The lender can “Fund a loan, get repaid, fund another.” An example of a typical project: you can help to back Lene from the Philippines raise $300 to purchase raw materials to make native products like bags and baskets to sell. If I was in the Philipines and had a chat with Lene I’m sure I would be very inspired to help her business adventure and encourage her craftmanship.
Another excellent start up is Chatterbox which offers language courses online and offline taught by refugees. The platform was designed and created for refugees by refugees and I admire the authenticity of that. This is a special programme that recognises refuges as having advanced degrees and valuable skills while still facing shocking levels of underemployment and displacement worldwide. The platform provides an income paying the national living wage for refugees. This neatly showcases how everyday tech can be used to reframe stigma and help to re-educate the public about refugees. The technology is based on an online booking system and creates video classrooms which is connecting refugees and learners worldwide. So, the technology is relatively simple but the vision for creating the platform is extraordinary and deeply inspiring.

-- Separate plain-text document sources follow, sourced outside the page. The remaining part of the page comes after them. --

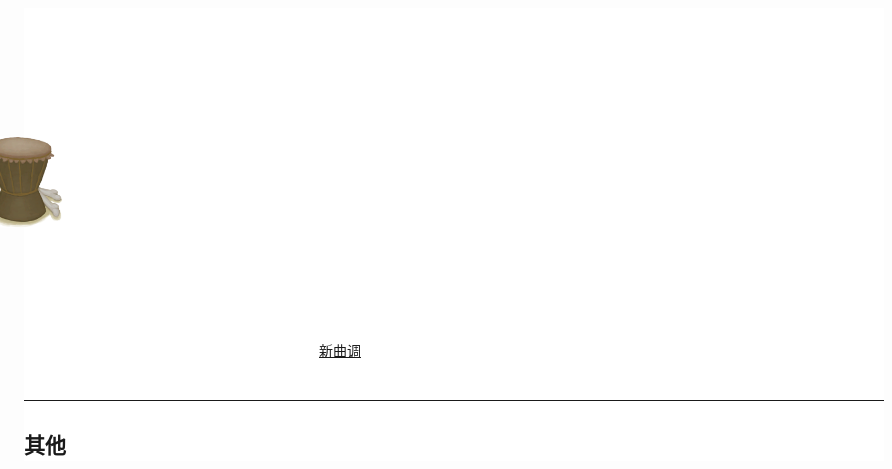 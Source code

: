 <img decoding="async" src="../wiki/Sprite/Drum.png" class="cardimageNoBack" style="transform: translate(-50%, 0%) scale(0.26392961876832843);"></a></div></div><a href="#!Group_Event_NewTune.md">新曲调</a></div></div></div>  
  
# <hr>  
## 其他   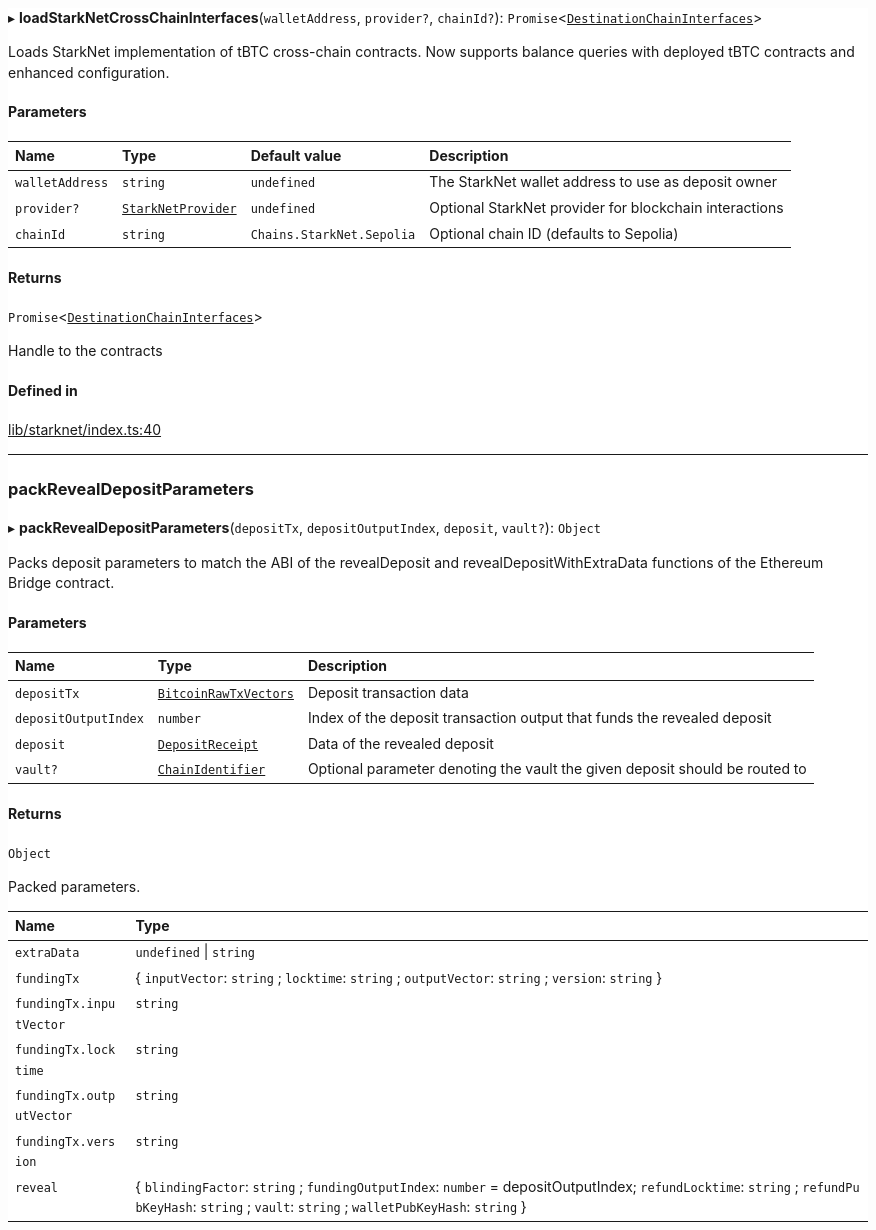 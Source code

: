 ▸ **loadStarkNetCrossChainInterfaces**(`walletAddress`, `provider?`, `chainId?`): `Promise`\<[`DestinationChainInterfaces`](README.md#destinationchaininterfaces)\>

Loads StarkNet implementation of tBTC cross-chain contracts.
Now supports balance queries with deployed tBTC contracts and enhanced configuration.

#### Parameters

| Name | Type | Default value | Description |
| :------ | :------ | :------ | :------ |
| `walletAddress` | `string` | `undefined` | The StarkNet wallet address to use as deposit owner |
| `provider?` | [`StarkNetProvider`](README.md#starknetprovider) | `undefined` | Optional StarkNet provider for blockchain interactions |
| `chainId` | `string` | `Chains.StarkNet.Sepolia` | Optional chain ID (defaults to Sepolia) |

#### Returns

`Promise`\<[`DestinationChainInterfaces`](README.md#destinationchaininterfaces)\>

Handle to the contracts

#### Defined in

[lib/starknet/index.ts:40](https://github.com/threshold-network/tbtc-v2/blob/main/typescript/src/lib/starknet/index.ts#L40)

___

### packRevealDepositParameters

▸ **packRevealDepositParameters**(`depositTx`, `depositOutputIndex`, `deposit`, `vault?`): `Object`

Packs deposit parameters to match the ABI of the revealDeposit and
revealDepositWithExtraData functions of the Ethereum Bridge contract.

#### Parameters

| Name | Type | Description |
| :------ | :------ | :------ |
| `depositTx` | [`BitcoinRawTxVectors`](interfaces/BitcoinRawTxVectors.md) | Deposit transaction data |
| `depositOutputIndex` | `number` | Index of the deposit transaction output that funds the revealed deposit |
| `deposit` | [`DepositReceipt`](interfaces/DepositReceipt.md) | Data of the revealed deposit |
| `vault?` | [`ChainIdentifier`](interfaces/ChainIdentifier.md) | Optional parameter denoting the vault the given deposit should be routed to |

#### Returns

`Object`

Packed parameters.

| Name | Type |
| :------ | :------ |
| `extraData` | `undefined` \| `string` |
| `fundingTx` | \{ `inputVector`: `string` ; `locktime`: `string` ; `outputVector`: `string` ; `version`: `string`  } |
| `fundingTx.inputVector` | `string` |
| `fundingTx.locktime` | `string` |
| `fundingTx.outputVector` | `string` |
| `fundingTx.version` | `string` |
| `reveal` | \{ `blindingFactor`: `string` ; `fundingOutputIndex`: `number` = depositOutputIndex; `refundLocktime`: `string` ; `refundPubKeyHash`: `string` ; `vault`: `string` ; `walletPubKeyHash`: `string`  } | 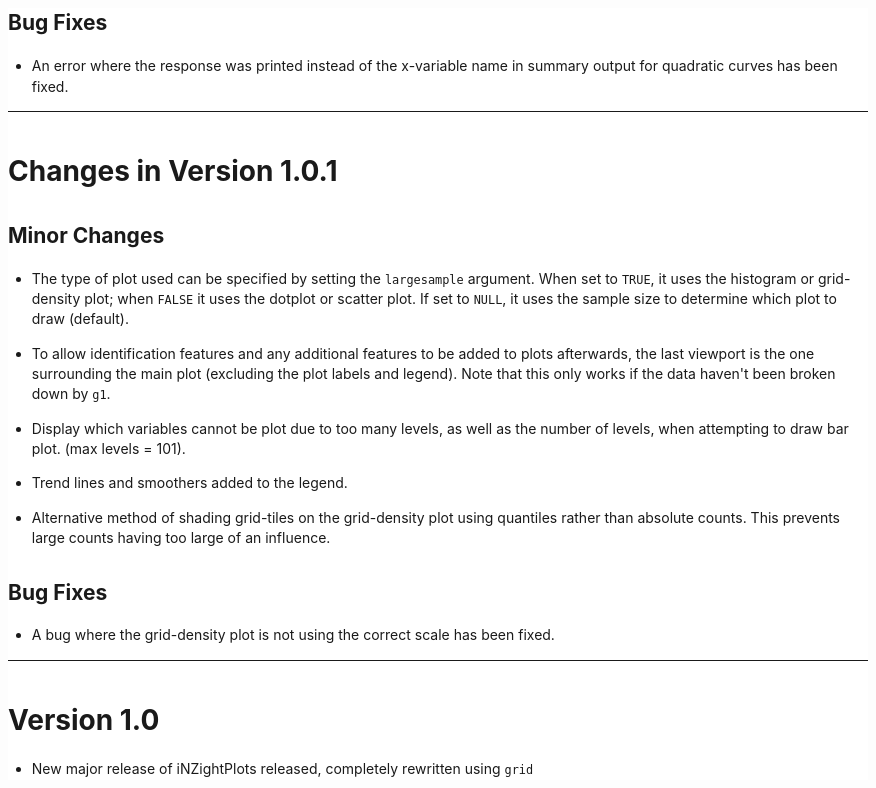 ## Bug Fixes

- An error where the response was printed instead of the
  x-variable name in summary output for quadratic curves has been
  fixed.

---

# Changes in Version 1.0.1

## Minor Changes

- The type of plot used can be specified by setting the
  `largesample` argument. When set to `TRUE`, it uses the histogram
  or grid-density plot; when `FALSE` it uses the dotplot or scatter
  plot. If set to `NULL`, it uses the sample size to determine which
  plot to draw (default).

- To allow identification features and any additional features
  to be added to plots afterwards, the last viewport is the one
  surrounding the main plot (excluding the plot labels and
  legend). Note that this only works if the data haven't been broken
  down by `g1`.

- Display which variables cannot be plot due to too many
  levels, as well as the number of levels, when attempting to draw
  bar plot. (max levels = 101).

- Trend lines and smoothers added to the legend.

- Alternative method of shading grid-tiles on the grid-density
  plot using quantiles rather than absolute counts. This prevents
  large counts having too large of an influence.

## Bug Fixes

- A bug where the grid-density plot is not using the correct scale has been fixed.

---

# Version 1.0

- New major release of iNZightPlots released, completely rewritten using `grid`
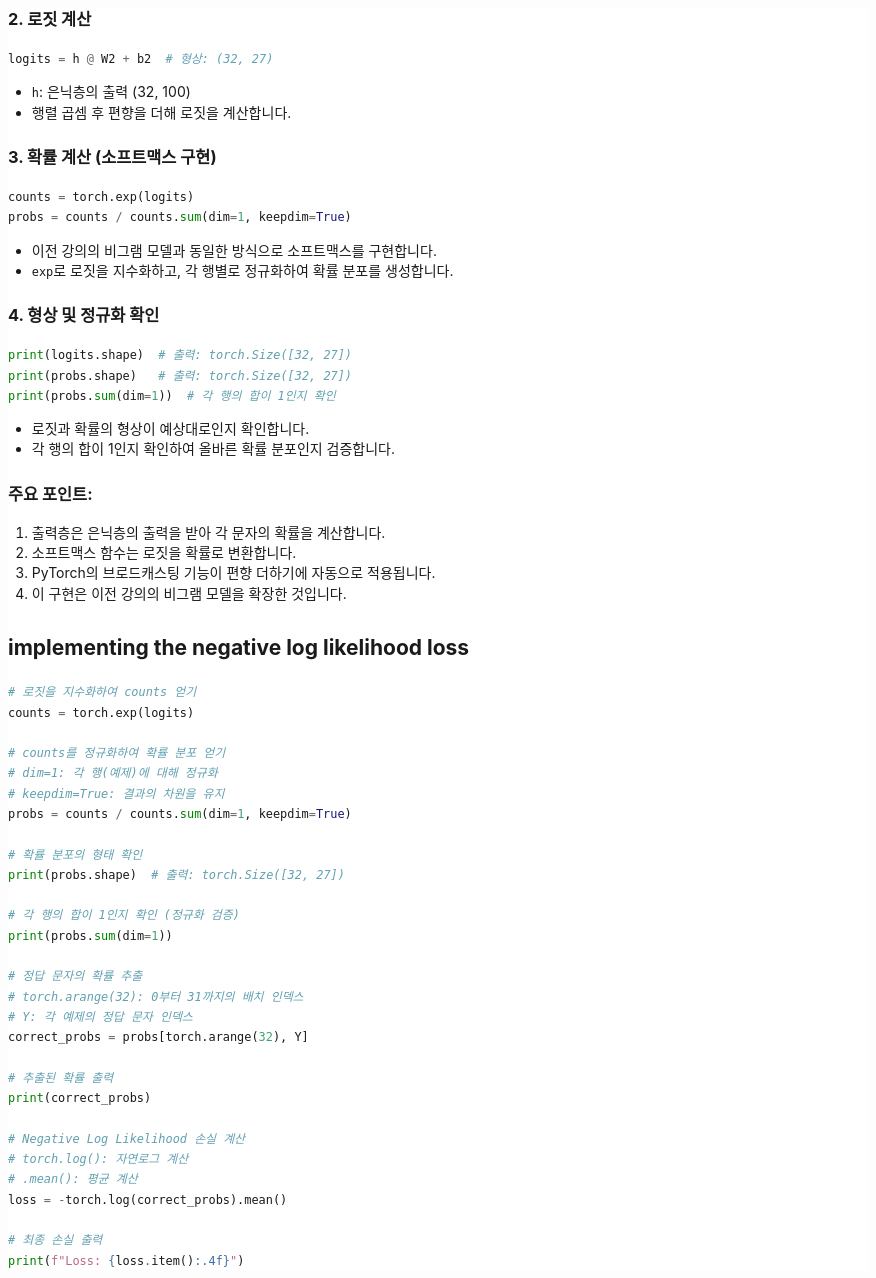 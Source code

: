 ### 2. 로짓 계산
```python
logits = h @ W2 + b2  # 형상: (32, 27)
```
- `h`: 은닉층의 출력 (32, 100)
- 행렬 곱셈 후 편향을 더해 로짓을 계산합니다.

### 3. 확률 계산 (소프트맥스 구현)
```python
counts = torch.exp(logits)
probs = counts / counts.sum(dim=1, keepdim=True)
```
- 이전 강의의 비그램 모델과 동일한 방식으로 소프트맥스를 구현합니다.
- `exp`로 로짓을 지수화하고, 각 행별로 정규화하여 확률 분포를 생성합니다.

### 4. 형상 및 정규화 확인
```python
print(logits.shape)  # 출력: torch.Size([32, 27])
print(probs.shape)   # 출력: torch.Size([32, 27])
print(probs.sum(dim=1))  # 각 행의 합이 1인지 확인
```
- 로짓과 확률의 형상이 예상대로인지 확인합니다.
- 각 행의 합이 1인지 확인하여 올바른 확률 분포인지 검증합니다.

### 주요 포인트:
1. 출력층은 은닉층의 출력을 받아 각 문자의 확률을 계산합니다.
2. 소프트맥스 함수는 로짓을 확률로 변환합니다.
3. PyTorch의 브로드캐스팅 기능이 편향 더하기에 자동으로 적용됩니다.
4. 이 구현은 이전 강의의 비그램 모델을 확장한 것입니다.



## implementing the negative log likelihood loss

```python
# 로짓을 지수화하여 counts 얻기
counts = torch.exp(logits)

# counts를 정규화하여 확률 분포 얻기
# dim=1: 각 행(예제)에 대해 정규화
# keepdim=True: 결과의 차원을 유지
probs = counts / counts.sum(dim=1, keepdim=True)

# 확률 분포의 형태 확인
print(probs.shape)  # 출력: torch.Size([32, 27])

# 각 행의 합이 1인지 확인 (정규화 검증)
print(probs.sum(dim=1))

# 정답 문자의 확률 추출
# torch.arange(32): 0부터 31까지의 배치 인덱스
# Y: 각 예제의 정답 문자 인덱스
correct_probs = probs[torch.arange(32), Y]

# 추출된 확률 출력
print(correct_probs)

# Negative Log Likelihood 손실 계산
# torch.log(): 자연로그 계산
# .mean(): 평균 계산
loss = -torch.log(correct_probs).mean()

# 최종 손실 출력
print(f"Loss: {loss.item():.4f}")
```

Innovation has been working its way into ecommerce for a long time by changes in our attitude encompassed by Pennies which is a digital upgrade of the traditional charity box which is designed to work with a cashless lifestyle. A customer can donate a few pennies while paying instore, online or in via an App. A simple yes or no question throughout the transaction process has raised more than £13,000,000 for UK charities. That’s a big impact from a couple of buttons!
For something a little different, Ecosia is a search engine that plants trees while you search the web. Ecosia uses the income generated from ads to plant trees where they are most needed in the world you simply need to get a free browser extension. It’s a beautiful process to take a daily digital task which then powers a physical positive impact on the environment. It’s a nice feeling to increase my connection to people and places in the world while still being sat at my desk in the centre of Glasgow.
We are excited at the potential of integrating socially minded technology into our projects whether that be in the form of API’s or focusing on different ways to involve a user. Hopefully, with this approach we can be active in the tech for good movement and help to reduce the social barriers of the screen based world.